Paper Reading #20:The aligned rank transform for nonparametric factorial analyses using only anova procedures

References
Jacob O. Wobbrock, Leah Findlater, Darren Gergle, and James J. Higgins "Reflexivity in digital anthropology". UIST '11 Proceedings of the 23rd annual ACM symposium on User interface software and technology.  ACM New York, NY, USA ©2011.

 Author Bios
Jacob Wobbrock is an associate professor in the Information School at the University of Washington.  He directs the AIM Research Group which is part of the DUB Group.

Leah Findlater is currently a professor at the University of Washington.

Darren Gergle is an associate professor at the Northwestern University School of Communication.

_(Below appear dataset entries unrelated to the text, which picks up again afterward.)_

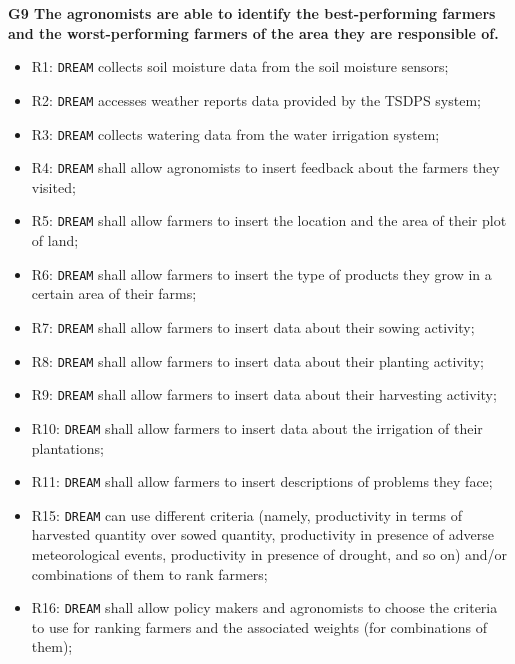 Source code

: \documentclass{article}
\begin{document}
\vspace{5mm}
\textbf{G9 The agronomists are able to identify the best-performing farmers and the worst-performing farmers of the area they are responsible of.}
\begin{itemize}
    \item R1: \verb|DREAM| collects soil moisture data from the soil moisture sensors;
    \item R2: \verb|DREAM| accesses weather reports data provided by the TSDPS system;

    \item R3: \verb|DREAM| collects watering data from the water irrigation system;

    \item R4: \verb|DREAM| shall allow agronomists to insert feedback about the farmers they visited;

    \item R5: \verb|DREAM| shall allow farmers to insert the location and the area of their plot of land;

    \item R6: \verb|DREAM| shall allow farmers to insert the type of products they grow in a certain area of their farms;

    \item R7: \verb|DREAM| shall allow farmers to insert data about their sowing activity;

    \item R8: \verb|DREAM| shall allow farmers to insert data about their planting activity;
    
    \item R9: \verb|DREAM| shall allow farmers to insert data about their harvesting activity;
    
    \item R10: \verb|DREAM| shall allow farmers to insert data about the irrigation of their plantations;
    
    \item R11: \verb|DREAM| shall allow farmers to insert descriptions of problems they face;
    
    \item R15: \verb|DREAM| can use different criteria (namely, productivity in terms of harvested quantity over sowed quantity, productivity in presence of adverse meteorological events, productivity in presence of drought, and so on) and/or combinations of them to rank farmers;
    
    \item R16: \verb|DREAM| shall allow policy makers and agronomists to choose the criteria to use for ranking farmers and the associated weights (for combinations of them);
    

\end{itemize}
\end{document}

James Higgins is a professor in the Department of Statistics at Kansas State Unversity. 

Summary 
  • Hypothesis - The researchers hypothesized that modifying the Aligned Rank Transform to support an arbitrary number of factors would be useful for researchers in analyzing data.
  • Method - The researchers developed the method for the expanded ART and then created a desktop tool (ARTool) and a Java-based verson (ARTWeb). After creating these tools the researchers analyzed three sets of previously published data. This analysis allowed them to show the effectiveness and usability of their software.
  • Results - The results were positive. Reexamining old studies showed data that had not shown up before. For one of them, data was found that was unexaminable by a Friedman test. The second case showed how the new system can free analysts from assuming distributions of ANOVA. The last was run using the nonparametric ART method, new information was revealed.
  • Content - The authors presented their Aligned Rank Transform (ART) tool, which is useful for nonparametric analysis of factorial experiments. They discuss the process in detail, and show three examples of how it is useful and where it is applicable. It is shown that this tool can show some relationships between variables that cannot be seen with other analyses.
 Discussion
Honestly, this paper went way over my head. It did seem obvious to me, however, that the authors were able to effectively support their hypothesis and were able to create a very useful tool for analysts. The amount of information analysts gets out of data greatly affects their ability to extrapolate. I thought their examples were well chosen and explained well (even on a broad spectrum) how the ART system can produce more specific and more accurate results.